__Aim of the task__: Your answer must be a single number: how many lines of the data include "White".

[Data entries]
_____
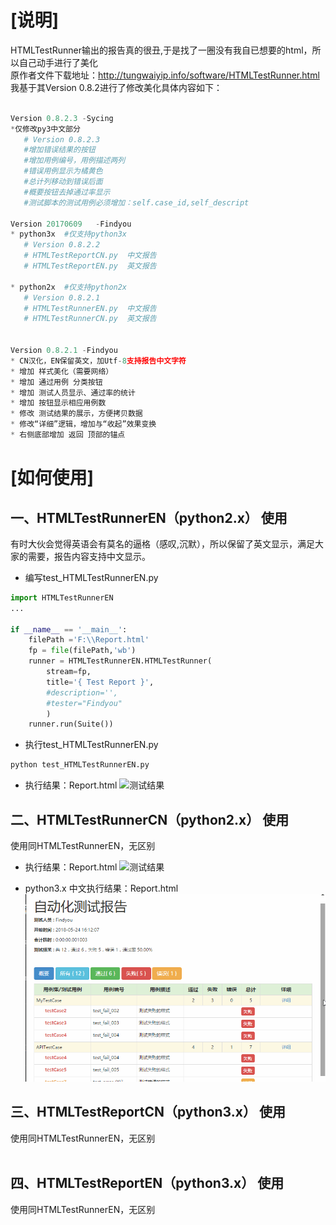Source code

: [说明]
=========================
HTMLTestRunner输出的报告真的很丑,于是找了一圈没有我自已想要的html，所以自己动手进行了美化<br>
原作者文件下载地址：http://tungwaiyip.info/software/HTMLTestRunner.html<br>
我基于其Version 0.8.2进行了修改美化具体内容如下：<br>
```python

Version 0.8.2.3 -Sycing
*仅修改py3中文部分
   # Version 0.8.2.3
   #增加错误结果的按钮
   #增加用例编号，用例描述两列
   #错误用例显示为橘黄色
   #总计列移动到错误后面
   #概要按钮去掉通过率显示
   #测试脚本的测试用例必须增加：self.case_id,self_descript

Version 20170609   -Findyou
* python3x  #仅支持python3x
   # Version 0.8.2.2
   # HTMLTestReportCN.py  中文报告
   # HTMLTestReportEN.py  英文报告
   
* python2x  #仅支持python2x
   # Version 0.8.2.1
   # HTMLTestRunnerEN.py  中文报告
   # HTMLTestRunnerCN.py  英文报告


Version 0.8.2.1 -Findyou
* CN汉化，EN保留英文，加Utf-8支持报告中文字符
* 增加 样式美化（需要网络）
* 增加 通过用例 分类按钮
* 增加 测试人员显示、通过率的统计
* 增加 按钮显示相应用例数
* 修改 测试结果的展示，方便拷贝数据
* 修改“详细”逻辑，增加与“收起”效果变换
* 右侧底部增加 返回 顶部的锚点
```
[如何使用]
=========================
一、HTMLTestRunnerEN（python2.x） 使用
--------------------------
有时大伙会觉得英语会有莫名的逼格（感叹,沉默），所以保留了英文显示，满足大家的需要，报告内容支持中文显示。
<br>
* 编写test_HTMLTestRunnerEN.py<br>
```python
import HTMLTestRunnerEN
...

if __name__ == '__main__':
    filePath ='F:\\Report.html'
    fp = file(filePath,'wb')
    runner = HTMLTestRunnerEN.HTMLTestRunner(
        stream=fp,
        title='{ Test Report }',
        #description='',
        #tester="Findyou"
        )
    runner.run(Suite())
```

* 执行test_HTMLTestRunnerEN.py<br>
```python
python test_HTMLTestRunnerEN.py
```

* 执行结果：Report.html
![](https://github.com/findyou/python/blob/master/Report_EN.gif "测试结果") 


二、HTMLTestRunnerCN（python2.x） 使用
--------------------------
使用同HTMLTestRunnerEN，无区别<br>
* 执行结果：Report.html
![](https://github.com/sycing/HTMLTestRunnerCN/blob/master/Report_CN.gif "测试结果") 

* python3.x 中文执行结果：Report.html
![](https://github.com/sycing/HTMLTestRunnerCN/blob/master/Report_CN_py3.gif "测试结果") 

三、HTMLTestReportCN（python3.x） 使用
--------------------------
使用同HTMLTestRunnerEN，无区别<br>
<br>

四、HTMLTestReportEN（python3.x） 使用
--------------------------
使用同HTMLTestRunnerEN，无区别<br>
 <br>
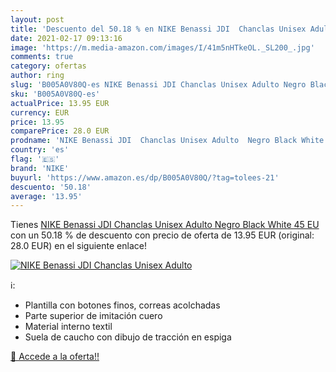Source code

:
 ```yaml
---
layout: post
title: 'Descuento del 50.18 % en NIKE Benassi JDI  Chanclas Unisex Adulto'
date: 2021-02-17 09:13:16
image: 'https://m.media-amazon.com/images/I/41m5nHTkeOL._SL200_.jpg'
comments: true
category: ofertas
author: ring
slug: 'B005A0V80Q-es NIKE Benassi JDI Chanclas Unisex Adulto Negro Black White...'
sku: 'B005A0V80Q-es'
actualPrice: 13.95 EUR
currency: EUR
price: 13.95
comparePrice: 28.0 EUR
prodname: 'NIKE Benassi JDI  Chanclas Unisex Adulto  Negro Black White  45 EU'
country: 'es'
flag: '🇪🇸'
brand: 'NIKE'
buyurl: 'https://www.amazon.es/dp/B005A0V80Q/?tag=tolees-21'
descuento: '50.18'
average: '13.95'
---
```


Tienes [NIKE Benassi JDI  Chanclas Unisex Adulto  Negro Black White  45 EU](https://www.amazon.es/dp/B005A0V80Q/?tag=tolees-21) con un 50.18 % de descuento con precio de oferta de 13.95 EUR (original: 28.0 EUR) en el siguiente enlace!

[![NIKE Benassi JDI  Chanclas Unisex Adulto](https://m.media-amazon.com/images/I/41m5nHTkeOL._SL200_.jpg)](https://www.amazon.es/dp/B005A0V80Q/?tag=tolees-21)

ℹ️:

- Plantilla con botones finos, correas acolchadas
- Parte superior de imitación cuero
- Material interno textil
- Suela de caucho con dibujo de tracción en espiga

[🛒 Accede a la oferta!!](https://www.amazon.es/dp/B005A0V80Q/?tag=tolees-21)
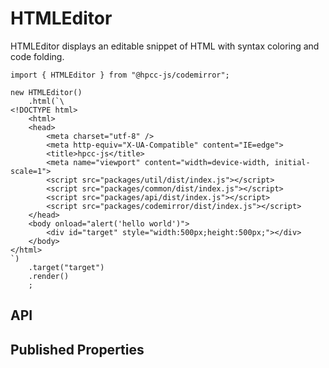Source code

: # HTMLEditor

<!--meta
{
    "source": "https://github.com/hpcc-systems/Visualization/blob/master/packages/chart/src/HTMLEditor.ts#L3",
    "extends": "Editor"
}
-->

HTMLEditor displays an editable snippet of HTML with syntax coloring and code folding.

```sample-code
import { HTMLEditor } from "@hpcc-js/codemirror";

new HTMLEditor()
    .html(`\
<!DOCTYPE html>
    <html>
    <head>
        <meta charset="utf-8" />
        <meta http-equiv="X-UA-Compatible" content="IE=edge">
        <title>hpcc-js</title>
        <meta name="viewport" content="width=device-width, initial-scale=1">
        <script src="packages/util/dist/index.js"></script>
        <script src="packages/common/dist/index.js"></script>
        <script src="packages/api/dist/index.js"></script>
        <script src="packages/codemirror/dist/index.js"></script>
    </head>
    <body onload="alert('hello world')">
        <div id="target" style="width:500px;height:500px;"></div>
    </body>
</html>
`)
    .target("target")
    .render()
    ;

```

## API

## Published Properties
```@hpcc-js/codemirror:HTMLEditor
```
_____
__Answer area__: 3